Proses hukum terhadap Novel dimulai sejak Jumat (1/5) pagi yaitu sekitar pukul 00.30 WIB Novel dijemput paksa oleh penyidik Bareskrim Polri untuk dibawa ke Bareskrim.

Novel selanjutnya dipindahkan ke Mako Brimob pada sekitar pukul 11.30 WIB dan kemudian diterbangkan ke Bengkulu pada sekitar pukul 16.00 WIB untuk dilakukan rekonstruksi, ia baru kembali ke Jakarta pada Sabtu (2/5) sekitar pukul 16.00 WIB.

"Sekalipun saya memandang bahwa seperti saya sampaikan sebelumnya baik melalui saya langsung maupun melalui pimpinan KPK dan penasihat hukum saya bahwa ini adalah upaya-upaya kriminalisasi terhadap diri saya," ungkap Novel.

Atas upaya kriminalisasi tersebut, Novel mengaku sudah mengajukan protes.

"Adapun tindakan yang saya hadapi kemarin, saya juga menyampaikan protes dan keberatan karena itu tindakan berlebihan.

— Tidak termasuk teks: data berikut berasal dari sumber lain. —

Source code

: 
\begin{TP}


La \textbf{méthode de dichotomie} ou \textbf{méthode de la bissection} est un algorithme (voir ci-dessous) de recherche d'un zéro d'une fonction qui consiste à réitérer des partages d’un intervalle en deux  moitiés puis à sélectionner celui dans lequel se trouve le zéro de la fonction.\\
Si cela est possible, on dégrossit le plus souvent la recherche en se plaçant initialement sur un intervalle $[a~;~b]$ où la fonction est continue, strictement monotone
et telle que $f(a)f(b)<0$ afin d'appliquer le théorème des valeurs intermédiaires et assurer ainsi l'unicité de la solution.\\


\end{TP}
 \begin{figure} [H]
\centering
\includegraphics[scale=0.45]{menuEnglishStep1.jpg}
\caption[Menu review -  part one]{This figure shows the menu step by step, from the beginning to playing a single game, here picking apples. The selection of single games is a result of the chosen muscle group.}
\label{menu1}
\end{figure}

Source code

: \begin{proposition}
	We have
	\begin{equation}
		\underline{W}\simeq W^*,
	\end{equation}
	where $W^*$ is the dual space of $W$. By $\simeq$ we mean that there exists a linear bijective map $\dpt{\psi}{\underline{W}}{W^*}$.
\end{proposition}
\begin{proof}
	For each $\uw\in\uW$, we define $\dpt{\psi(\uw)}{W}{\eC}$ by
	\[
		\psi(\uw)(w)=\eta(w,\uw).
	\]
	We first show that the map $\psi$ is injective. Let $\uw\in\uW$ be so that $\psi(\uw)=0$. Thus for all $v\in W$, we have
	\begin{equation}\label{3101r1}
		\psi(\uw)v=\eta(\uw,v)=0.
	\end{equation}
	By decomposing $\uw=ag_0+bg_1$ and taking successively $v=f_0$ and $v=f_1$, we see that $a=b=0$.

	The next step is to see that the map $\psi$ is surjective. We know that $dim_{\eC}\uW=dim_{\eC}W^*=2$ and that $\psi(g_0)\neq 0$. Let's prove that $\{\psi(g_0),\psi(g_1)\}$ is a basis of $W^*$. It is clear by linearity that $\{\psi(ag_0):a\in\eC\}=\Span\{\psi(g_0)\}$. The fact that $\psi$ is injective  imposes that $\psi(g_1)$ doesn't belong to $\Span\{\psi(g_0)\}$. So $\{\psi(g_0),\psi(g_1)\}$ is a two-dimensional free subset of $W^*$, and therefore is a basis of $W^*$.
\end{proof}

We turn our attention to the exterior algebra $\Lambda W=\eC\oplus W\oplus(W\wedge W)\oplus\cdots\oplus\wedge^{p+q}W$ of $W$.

Poinnya itu," tegas Novel.

Dalam perkara ini, Novel diduga keras melakukan tindak pidana pengainayaan yang mengakibatkan luka berat dan atau seseorang pejabat yang dalam suatu perkara pidana menggunakan sarana paksaan, baik untuk memeras pengakuan maupun untuk mendapat keterangan sebagaimana dimaksud dalam pasal 351 ayat (2) KUHP dan atau pasal 422 KUHP Jo Pasal 52 KUHP yang terjadi di Pantai Panjang Ujung Kota Bengkulu tanggal 18 Februari 2004 atas nama pelapor Yogi Hariyanto.

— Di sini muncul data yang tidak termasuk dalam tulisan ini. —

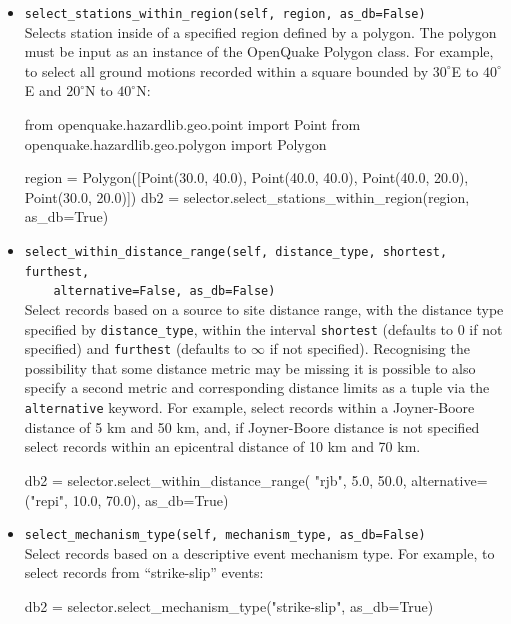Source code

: \begin{itemize}
\item \verb;select_stations_within_region(self, region, as_db=False);\\

Selects station inside of a specified region defined by a polygon. The polygon must be input as an instance of the OpenQuake Polygon class. For example, to select all ground motions recorded within a square bounded by $30^{\circ}$E to $40^{\circ}$E and $20^{\circ}$N to $40^{\circ}$N:

\begin{python}
from openquake.hazardlib.geo.point import Point
from openquake.hazardlib.geo.polygon import Polygon

region = Polygon([Point(30.0, 40.0),
                  Point(40.0, 40.0),
                  Point(40.0, 20.0),
                  Point(30.0, 20.0)])
db2 = selector.select_stations_within_region(region,
                                             as_db=True)
\end{python}

\item \verb;select_within_distance_range(self, distance_type, shortest, furthest,;\\
\verb;    alternative=False, as_db=False);\\
Select records based on a source to site distance range, with the distance type specified by \verb=distance_type=, within the interval \verb=shortest= (defaults to 0 if not specified) and \verb=furthest= (defaults to $\infty$ if not specified). Recognising the possibility that some distance metric may be missing it is possible to also specify a second metric and corresponding distance limits as a tuple via the
\verb=alternative= keyword. For example, select records within a Joyner-Boore distance of 5 km and 50 km, and, if Joyner-Boore distance is not specified select records within an epicentral distance of 10 km and 70 km.

\begin{python}
db2 = selector.select_within_distance_range(
    "rjb", 5.0, 50.0,
    alternative=("repi", 10.0, 70.0),
    as_db=True) 
\end{python}

\item \verb;select_mechanism_type(self, mechanism_type, as_db=False);\\
Select records based on a descriptive event mechanism type. For example, to select records from ``strike-slip'' events:

\begin{python}
db2 = selector.select_mechanism_type("strike-slip",
                                     as_db=True) 
\end{python}


\end{itemize}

Novel Baswedan dituduh pernah melakukan penembakan yang menyebabkan tewasnya seseorang pada 2004.

Pada Februari 2004, Polres Bengkulu menangkap enam pencuri sarang walet, setelah dibawa ke kantor polisi dan diinterogasi di pantai, keenamnya ditembak sehingga satu orang tewas.

Novel yang saat itu berpangkat Inspektur Satu (Iptu) dan menjabat Kasat Reskrim Polres Bengkulu dianggap melakukan langsung penembakan tersebut.

Pada 5 Oktober 2012 lalu, Direskrimum Polda Bengkulu Kombes Dedi Irianto bersama dengan sejumlah petugas dari Polda Benkulu dan Polda Metro Jaya juga pernah mendatangi KPK untuk menangkap Novel saat Novel menjadi penyidik korupsi pengadaan alat simulasi roda dua dan roda empat di Korps Lalu Lintas (Korlantas) tahun anggaran 2011.

Namun pimpinan KPK menolak tuduhan tersebut karena menganggap Novel tidak melakukan tindak pidana dan bahkan mengambil alih tanggung jawab anak buahnya serta telah menjalani sidang di majelis kehormatan etik dengan hukuman mendapat teguran keras.